Description

RESPONSIBILITIES:

• Improving the effectiveness of countering cyberattacks targeting the company’s infrastructure and assets.
• Building, deploying, and scaling a monitoring system across the entire IT infrastructure, including cloud technologies.
• Developing and optimizing the SOC process model with regard to industry specifics.
• Enhancing event-correlation mechanisms and coverage with validated rules for adversary tactics and techniques (MITRE ATT&CK).
• Advancing Threat Intelligence (TI) and Threat Hunting (TH) capabilities.
• Implementing and optimizing SOAR, SIEM, XDR, NTA, and Deception tools to secure assets.
• Collaborating with other departments to integrate security into development and operations processes.

REQUIREMENTS:

• Education: Higher, technical (Information Security, IT, Telecom).
• Ability to work with Linux at an administrator level.

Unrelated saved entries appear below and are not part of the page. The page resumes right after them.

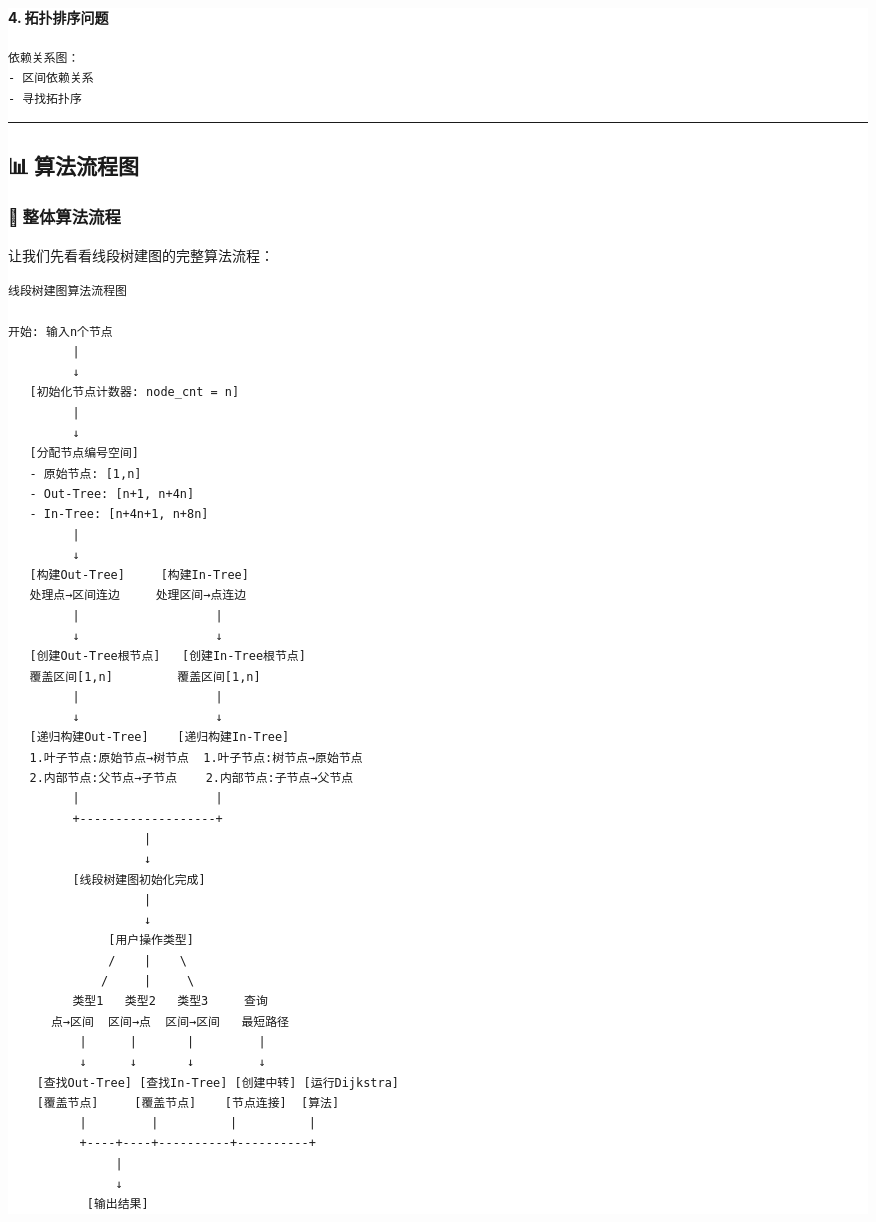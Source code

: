 #### 4. **拓扑排序问题**
```
依赖关系图：
- 区间依赖关系
- 寻找拓扑序
```

---

## 📊 算法流程图

### 🎯 整体算法流程

让我们先看看线段树建图的完整算法流程：

```
线段树建图算法流程图

开始: 输入n个节点
         |
         ↓
   [初始化节点计数器: node_cnt = n]
         |
         ↓
   [分配节点编号空间]
   - 原始节点: [1,n]
   - Out-Tree: [n+1, n+4n]  
   - In-Tree: [n+4n+1, n+8n]
         |
         ↓
   [构建Out-Tree]     [构建In-Tree]
   处理点→区间连边     处理区间→点连边
         |                   |
         ↓                   ↓
   [创建Out-Tree根节点]   [创建In-Tree根节点]
   覆盖区间[1,n]         覆盖区间[1,n]
         |                   |
         ↓                   ↓
   [递归构建Out-Tree]    [递归构建In-Tree]
   1.叶子节点:原始节点→树节点  1.叶子节点:树节点→原始节点
   2.内部节点:父节点→子节点    2.内部节点:子节点→父节点
         |                   |
         +-------------------+
                   |
                   ↓
         [线段树建图初始化完成]
                   |
                   ↓
              [用户操作类型]
              /    |    \
             /     |     \
         类型1   类型2   类型3     查询
      点→区间  区间→点  区间→区间   最短路径
          |      |       |         |
          ↓      ↓       ↓         ↓
    [查找Out-Tree] [查找In-Tree] [创建中转] [运行Dijkstra]
    [覆盖节点]     [覆盖节点]    [节点连接]  [算法]
          |         |          |          |
          +----+----+----------+----------+
               |
               ↓
           [输出结果]
```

• Knowledge of scripting languages (Python/Bash).
• Deep knowledge of networks and protocols: TCP/IP, DNS, DHCP, HTTP(S), VPN, proxy.
• Experience managing a SOC or a monitoring and response team for at least 5 years.

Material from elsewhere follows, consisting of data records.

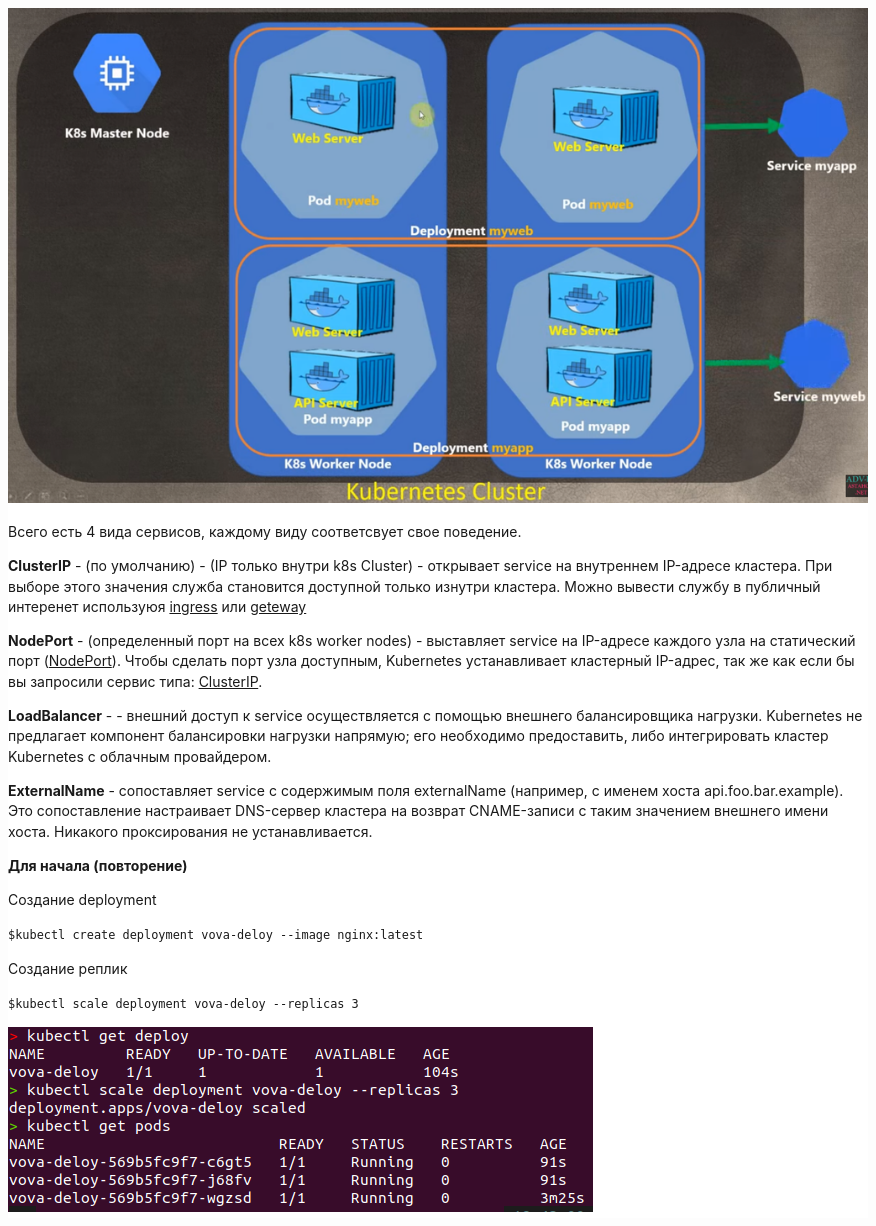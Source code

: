 ![image-20231013182312041](https://github.com/VladimirSemchishin/DevOps_Practice/blob/main/For_photo/image-20231013182312041.png)

Всего есть 4 вида сервисов, каждому виду соответсвует свое поведение.

**ClusterIP** - (по умолчанию) - (IP только внутри k8s Cluster) - открывает service на внутреннем IP-адресе кластера. При выборе этого значения служба становится доступной только изнутри кластера. Можно вывести службу в публичный интеренет используюя <u>ingress</u> или <u>geteway</u> 

**NodePort** - (определенный порт на всех k8s worker nodes) - выставляет service на IP-адресе каждого узла на статический порт (<u>NodePort</u>). Чтобы сделать порт узла доступным, Kubernetes устанавливает кластерный IP-адрес, так же как если бы вы запросили сервис типа: <u>ClusterIP</u>.

**LoadBalancer** -  - внешний доступ к service осуществляется с помощью внешнего балансировщика нагрузки. Kubernetes не предлагает компонент балансировки нагрузки напрямую; его необходимо предоставить, либо интегрировать кластер Kubernetes с облачным провайдером.

**ExternalName** - сопоставляет service с содержимым поля externalName (например, с именем хоста api.foo.bar.example). Это сопоставление настраивает DNS-сервер кластера на возврат CNAME-записи с таким значением внешнего имени хоста. Никакого проксирования не устанавливается.

**Для начала (повторение)**

Создание deployment

`$kubectl create deployment vova-deloy --image nginx:latest`

Создание реплик

`$kubectl scale deployment vova-deloy --replicas 3`

![image-20231013184452304](https://github.com/VladimirSemchishin/DevOps_Practice/blob/main/For_photo/image-20231013184452304.png)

• Experience deploying and integrating security systems (SIEM, SOAR, XDR, NTA, TI/TH and other security solutions) used within a SOC.
• Skills in incident investigation and response; understanding of infrastructure risks.

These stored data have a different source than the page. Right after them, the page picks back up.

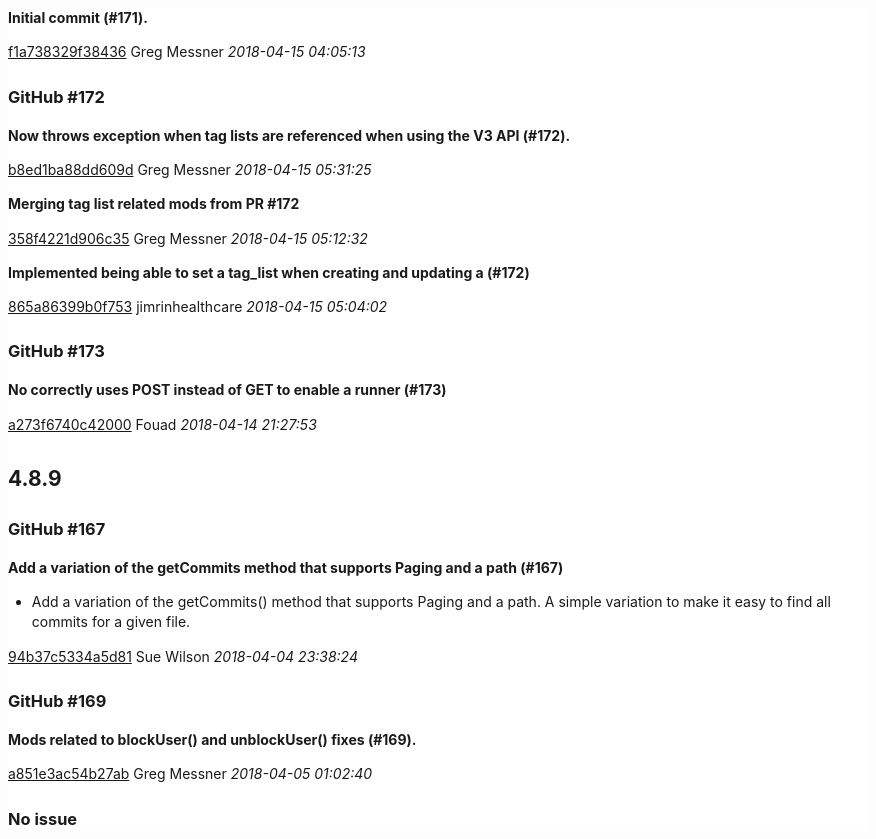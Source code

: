 **Initial commit (#171).**


[f1a738329f38436](https://github.com/pismy/gitlab4j-api/commit/f1a738329f38436) Greg Messner *2018-04-15 04:05:13*


### GitHub #172   

**Now throws exception when tag lists are referenced when using the V3 API (#172).**


[b8ed1ba88dd609d](https://github.com/pismy/gitlab4j-api/commit/b8ed1ba88dd609d) Greg Messner *2018-04-15 05:31:25*

**Merging tag list related mods from PR #172**


[358f4221d906c35](https://github.com/pismy/gitlab4j-api/commit/358f4221d906c35) Greg Messner *2018-04-15 05:12:32*

**Implemented being able to set a tag_list when creating and updating a (#172)**


[865a86399b0f753](https://github.com/pismy/gitlab4j-api/commit/865a86399b0f753) jimrinhealthcare *2018-04-15 05:04:02*


### GitHub #173   

**No correctly uses POST instead of GET to enable a runner (#173)**


[a273f6740c42000](https://github.com/pismy/gitlab4j-api/commit/a273f6740c42000) Fouad *2018-04-14 21:27:53*


## 4.8.9
### GitHub #167   

**Add a variation of the getCommits method that supports Paging and a path (#167)**

 * Add a variation of the getCommits() method that supports Paging and a path.  A simple variation to make it easy to find all commits for a given file.

[94b37c5334a5d81](https://github.com/pismy/gitlab4j-api/commit/94b37c5334a5d81) Sue Wilson *2018-04-04 23:38:24*


### GitHub #169   

**Mods related to blockUser() and unblockUser() fixes (#169).**


[a851e3ac54b27ab](https://github.com/pismy/gitlab4j-api/commit/a851e3ac54b27ab) Greg Messner *2018-04-05 01:02:40*


### No issue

• Experience building an incident management system based on best practices (NIST, ISO 27001, ITIL, COBIT).
• Experience working with regulators and ensuring compliance with information security legislation.
• Strong leadership skills and experience developing a team of information security experts.
• Languages: Kazakh and Russian — conversational; English — B2.